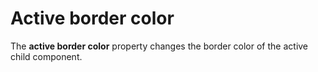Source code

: # Active border color

The **active border color** property changes the border color of the active child component.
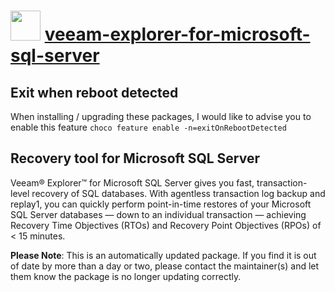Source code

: # <img src="https://cdn.jsdelivr.net/gh/mkevenaar/chocolatey-packages@b3e4c2b4dd49738c36e16499fd75c396a85315b6/icons/veeam-explorer-for-microsoft-sql-server.png" width="48" height="48"/> [veeam-explorer-for-microsoft-sql-server](https://community.chocolatey.org/packages/veeam-explorer-for-microsoft-sql-server)

## Exit when reboot detected

When installing / upgrading these packages, I would like to advise you to enable this feature `choco feature enable -n=exitOnRebootDetected`

## Recovery tool for Microsoft SQL Server

Veeam® Explorer™ for Microsoft SQL Server gives you fast, transaction-level recovery of SQL databases. With agentless transaction log backup and replay1, you can quickly perform point-in-time restores of your Microsoft SQL Server databases — down to an individual transaction — achieving Recovery Time Objectives (RTOs) and Recovery Point Objectives (RPOs) of < 15 minutes.

**Please Note**: This is an automatically updated package. If you find it is
out of date by more than a day or two, please contact the maintainer(s) and
let them know the package is no longer updating correctly.

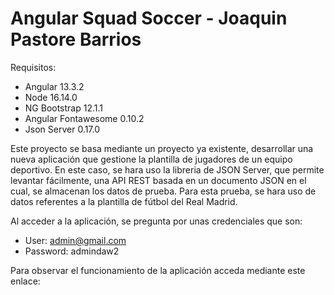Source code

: # Angular Squad Soccer - Joaquin Pastore Barrios

Requisitos:
- Angular 13.3.2
- Node 16.14.0
- NG Bootstrap 12.1.1
- Angular Fontawesome 0.10.2
- Json Server 0.17.0

Este proyecto se basa mediante un proyecto ya existente, desarrollar una nueva aplicación que gestione la plantilla de jugadores de un equipo deportivo.
En este caso, se hara uso la libreria de JSON Server, que permite levantar fácilmente, una API REST basada en un documento JSON en el cual, se almacenan los datos de prueba. Para esta prueba, se hara uso de datos referentes a la plantilla de fútbol del Real Madrid.

Al acceder a la aplicación, se pregunta por unas credenciales que son: 
- User: admin@gmail.com 
- Password: admindaw2

Para observar el funcionamiento de la aplicación acceda mediante este enlace:
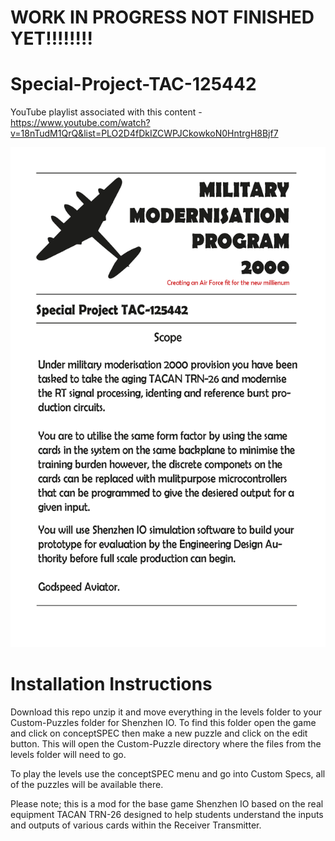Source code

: # WORK IN PROGRESS NOT FINISHED YET!!!!!!!!

# Special-Project-TAC-125442

YouTube playlist associated with this content - https://www.youtube.com/watch?v=18nTudM1QrQ&list=PLO2D4fDkIZCWPJCkowkoN0HntrgH8Bjf7

![Alt text](/CONTRACT.png?raw=true "U8G2 Animation Tutorial")

# Installation Instructions

Download this repo unzip it and move everything in the levels folder to your Custom-Puzzles folder for Shenzhen IO. To find this folder open the game and click on conceptSPEC then make a new puzzle and click on the edit button. This will open the Custom-Puzzle directory where the files from the levels folder will need to go.

To play the levels use the conceptSPEC menu and go into Custom Specs, all of the puzzles will be available there.

Please note; this is a mod for the base game Shenzhen IO based on the real equipment TACAN TRN-26 designed to help students understand the inputs and outputs of various cards within the Receiver Transmitter.
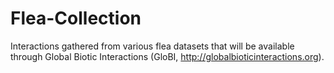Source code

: # Flea-Collection

Interactions gathered from various flea datasets that will be available through Global Biotic Interactions (GloBI, http://globalbioticinteractions.org).
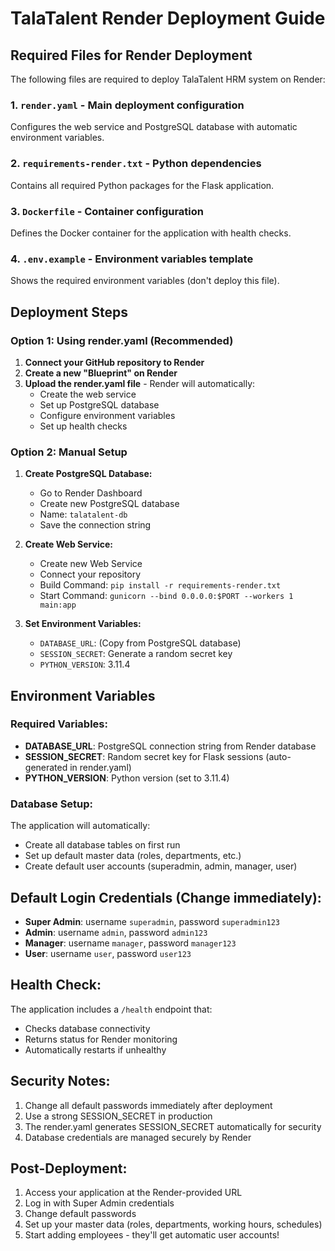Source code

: # TalaTalent Render Deployment Guide

## Required Files for Render Deployment

The following files are required to deploy TalaTalent HRM system on Render:

### 1. `render.yaml` - Main deployment configuration
Configures the web service and PostgreSQL database with automatic environment variables.

### 2. `requirements-render.txt` - Python dependencies
Contains all required Python packages for the Flask application.

### 3. `Dockerfile` - Container configuration
Defines the Docker container for the application with health checks.

### 4. `.env.example` - Environment variables template
Shows the required environment variables (don't deploy this file).

## Deployment Steps

### Option 1: Using render.yaml (Recommended)

1. **Connect your GitHub repository to Render**
2. **Create a new "Blueprint" on Render**
3. **Upload the render.yaml file** - Render will automatically:
   - Create the web service
   - Set up PostgreSQL database
   - Configure environment variables
   - Set up health checks

### Option 2: Manual Setup

1. **Create PostgreSQL Database:**
   - Go to Render Dashboard
   - Create new PostgreSQL database
   - Name: `talatalent-db`
   - Save the connection string

2. **Create Web Service:**
   - Create new Web Service
   - Connect your repository
   - Build Command: `pip install -r requirements-render.txt`
   - Start Command: `gunicorn --bind 0.0.0.0:$PORT --workers 1 main:app`

3. **Set Environment Variables:**
   - `DATABASE_URL`: (Copy from PostgreSQL database)
   - `SESSION_SECRET`: Generate a random secret key
   - `PYTHON_VERSION`: 3.11.4

## Environment Variables

### Required Variables:
- **DATABASE_URL**: PostgreSQL connection string from Render database
- **SESSION_SECRET**: Random secret key for Flask sessions (auto-generated in render.yaml)
- **PYTHON_VERSION**: Python version (set to 3.11.4)

### Database Setup:
The application will automatically:
- Create all database tables on first run
- Set up default master data (roles, departments, etc.)
- Create default user accounts (superadmin, admin, manager, user)

## Default Login Credentials (Change immediately):
- **Super Admin**: username `superadmin`, password `superadmin123`
- **Admin**: username `admin`, password `admin123`
- **Manager**: username `manager`, password `manager123`
- **User**: username `user`, password `user123`

## Health Check:
The application includes a `/health` endpoint that:
- Checks database connectivity
- Returns status for Render monitoring
- Automatically restarts if unhealthy

## Security Notes:
1. Change all default passwords immediately after deployment
2. Use a strong SESSION_SECRET in production
3. The render.yaml generates SESSION_SECRET automatically for security
4. Database credentials are managed securely by Render

## Post-Deployment:
1. Access your application at the Render-provided URL
2. Log in with Super Admin credentials
3. Change default passwords
4. Set up your master data (roles, departments, working hours, schedules)
5. Start adding employees - they'll get automatic user accounts!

> **EXERCISE AIM**
Please write out, exactly as they appear above, only the lines in the stretch from the line with "- **SESSION_SECRET**: Random" through the line with "- Create default".

> **SOLVED EXERCISE**
- **SESSION_SECRET**: Random secret key for Flask sessions (auto-generated in render.yaml)
- **PYTHON_VERSION**: Python version (set to 3.11.4)

### Database Setup:
The application will automatically:
- Create all database tables on first run
- Set up default master data (roles, departments, etc.)
- Create default user accounts (superadmin, admin, manager, user)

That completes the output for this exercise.